Sunday, November 10, 2013

Our Story Sets us Apart


Yes I've heard about you...
come here, sit by my side...
Why don't you tell me the story behind your smile,
Tell me your tale...and I, my Friend, will tell you mine.
yes...everyone has a story, 
something that they call their own,
Everyone has a reason for being who they are...
Its a voice from within that seems to come from afar.
Everyone has a secret...no matter how small...forever untold.
Everyone has a personal Sunshine...a Black Cloud and a Silver Line...
Everyone has driven down one-way roads and have met dead-ends well defined.
At least one bossom friend, we all have to save our back...
At least one foe to drown us in misery and set us off the safe and sound track.
Someone must have changed your life...
...Someone must have loved you back...
Somewhere someone must have brought to you an unexpected smile...
somehow somewhere something must have been denied...
Some dreams unfulfilled...
some songs unsung...
some reason why your heart was broken...
and in your eyes had tears stung.
Everyone has a story...a reason why they lived...
A story so precious that we hold it close to our heart...
hidden from prying eyes...
And it is this...our story...
our story sets us all apart.

A Canvas on the Show


I stood there, numb with pain.
Had I Blood, it would have drenched me...
Had I Voice, it would have cried out by now...
Yet I stood there, still, numb.
I was a beautiful moonlit evening...waves crashing against the shore,
Two love struck stars falling from the sky 
Had paid a priceless visit to me.
I felt so alive in the slivery light 
That the moon, the stars and the sea had cast...
I was so proud just to be.
They all said I was beautiful...spell binding, they exclaimed.
Some desired me...some just admired.
I was a piece of Life captured in a frame...
I loved my hue,
And I loved being Midnight Blue.
Then one day, he came...
He had come for me, I know...
Held me in his arms...so close to his chest
I could almost feel his heart beat for me.
He took me back to his abode,
I was to be his forever, I hoped.

I looked at him with my silent eyes...
Bestowed on him my silver light...
I gave my beauty, my serenity, my love to him...
All that I ever could.
I was his and he was all I had.
But there was someone else too...
Someone beyond my comprehension...
Someone who loved him more...cared more...
Hurt more too...
She had been there when he first met me...
I had seen her approval glance...
Perhaps she loved me too...
But did I care, No.
And then one evening...
The world around me fell apart.
I heard them speak...
There was more noise than all words rioting together can make...
Some storm it was, a storm of love and rage.
Things fell...hearts broke...in Fate's single stroke.
In such anger towards me he came...
And drove his broken heart throught mine. 
He tore open my canvas frame...
Till the stars and the moon all ceased to shine.
I cried out...but in vain...
For I had no voice that could reach his ears.
The gashes on my soul opened wide,
And Midnight Blue I bled in pain.
They moved me...I saw him no more...
They treated me well...and patched me up...
They said I looked as good as new...
They put me up again...a canvas on the show

They said I was pretty but they exclaimed no more...
I was now bruised beyond beauty...
...Just another canvas on the show...

Sunday, July 14, 2013

Yet another Page from my Diary

"...So much has changed.

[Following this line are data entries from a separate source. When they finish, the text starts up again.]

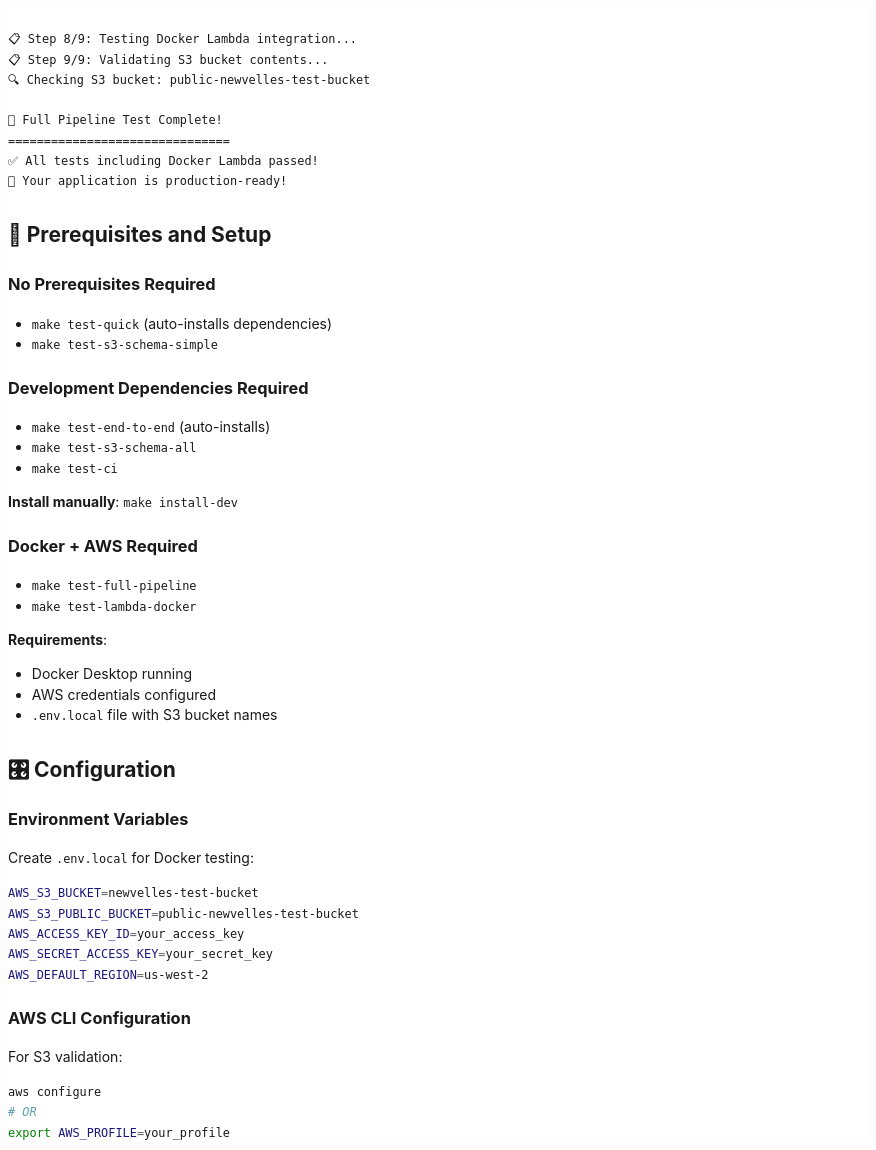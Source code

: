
 ```bash

📋 Step 8/9: Testing Docker Lambda integration...
📋 Step 9/9: Validating S3 bucket contents...
🔍 Checking S3 bucket: public-newvelles-test-bucket

🎉 Full Pipeline Test Complete!
===============================
✅ All tests including Docker Lambda passed!
🚀 Your application is production-ready!
```

## 🔧 Prerequisites and Setup

### No Prerequisites Required
- `make test-quick` (auto-installs dependencies)
- `make test-s3-schema-simple`

### Development Dependencies Required
- `make test-end-to-end` (auto-installs)
- `make test-s3-schema-all`
- `make test-ci`

**Install manually**: `make install-dev`

### Docker + AWS Required
- `make test-full-pipeline`
- `make test-lambda-docker`

**Requirements**:
- Docker Desktop running
- AWS credentials configured
- `.env.local` file with S3 bucket names

## 🎛️ Configuration

### Environment Variables
Create `.env.local` for Docker testing:
```bash
AWS_S3_BUCKET=newvelles-test-bucket
AWS_S3_PUBLIC_BUCKET=public-newvelles-test-bucket
AWS_ACCESS_KEY_ID=your_access_key
AWS_SECRET_ACCESS_KEY=your_secret_key
AWS_DEFAULT_REGION=us-west-2
```

### AWS CLI Configuration
For S3 validation:
```bash
aws configure
# OR
export AWS_PROFILE=your_profile
```
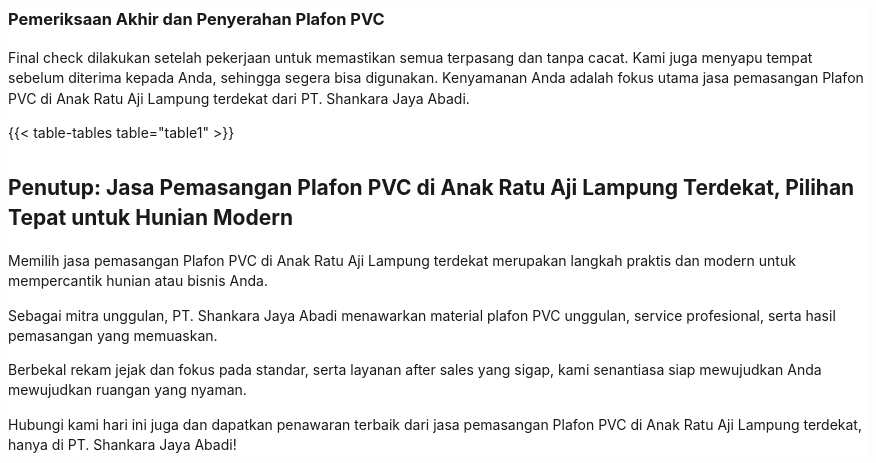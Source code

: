 ### Pemeriksaan Akhir dan Penyerahan Plafon PVC

Final check dilakukan setelah pekerjaan untuk memastikan semua terpasang dan tanpa cacat. Kami juga menyapu tempat sebelum diterima kepada Anda, sehingga segera bisa digunakan. Kenyamanan Anda adalah fokus utama jasa pemasangan Plafon PVC di Anak Ratu Aji Lampung terdekat dari PT. Shankara Jaya Abadi.

{{< table-tables table="table1" >}}

## Penutup: Jasa Pemasangan Plafon PVC di Anak Ratu Aji Lampung Terdekat, Pilihan Tepat untuk Hunian Modern

Memilih jasa pemasangan Plafon PVC di Anak Ratu Aji Lampung terdekat merupakan langkah praktis dan modern untuk mempercantik hunian atau bisnis Anda.

Sebagai mitra unggulan, PT. Shankara Jaya Abadi menawarkan material plafon PVC unggulan, service profesional, serta hasil pemasangan yang memuaskan.

Berbekal rekam jejak dan fokus pada standar, serta layanan after sales yang sigap, kami senantiasa siap mewujudkan Anda mewujudkan ruangan yang nyaman.

Hubungi kami hari ini juga dan dapatkan penawaran terbaik dari jasa pemasangan Plafon PVC di Anak Ratu Aji Lampung terdekat, hanya di PT. Shankara Jaya Abadi!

So much I have lost...so few things remain. 
A life that I had known has now become a stranger to me. I feel like a stranger to myself. 
I feel like expressing myself but I am too scared to let my truth be known. Yes I fear that I will be reprimanded. I shall be rebuked for my changed ways. I shall no longer to accepted for who I am. I am a mutated version of my old self. My value system has changed. I have struggled enough with my mind and heart and have finally brought them together. Though I may be in agreement with my thoughts and actions now...I fear that the people I once knew...the world that I used to belong to will not feel the same way about me and my values. I feel alienated. I feel like everything that was mine...all the people I knew...every bit of my that I had been familiar with for the last 23years...I have left everything behind. I feel lost. I feel alone. I feel like a stranger inside my own mind.  
Everything is so new that I fear to even search for similarities.
The cold wind reminds me of nothing... the sunshine doesn't bring back any memories to me... the rain does not remind me of long forgotten songs. I don't crave for anything...for I have nothing to crave for...everything is lost.
I can go back to the same old places...visit the same old landmarks....but I shall never find myself anywhere. I died.
My mind relentlessly tries to find justifications for all that I have changed and all that I have lost because of these changes in me. 
It was voluntary I suppose. I wanted the pain to stop...perhaps that itself killed the person that I used to be...and created this new me. 
I had acknowledged my pain...lived in it...with it... taken it to all places with me... It had broken me down... I was a pile of bones...with a tiny bit of life left in me... perhaps my Painkillers killed that pain...and with the pain...I lost the little life that was left in me. And that, I think, was the end.
The feeling of not knowing who one is...where one's roots are...who one belongs to... perhaps this is how the wandering souls feel...
I wonder... I wander... ..."

0.0001 Billion Reasons Why

Social media is utter madness! It is a treacherous and deceitful world of lies and pretence. One can easily feel trapped amidst the likes...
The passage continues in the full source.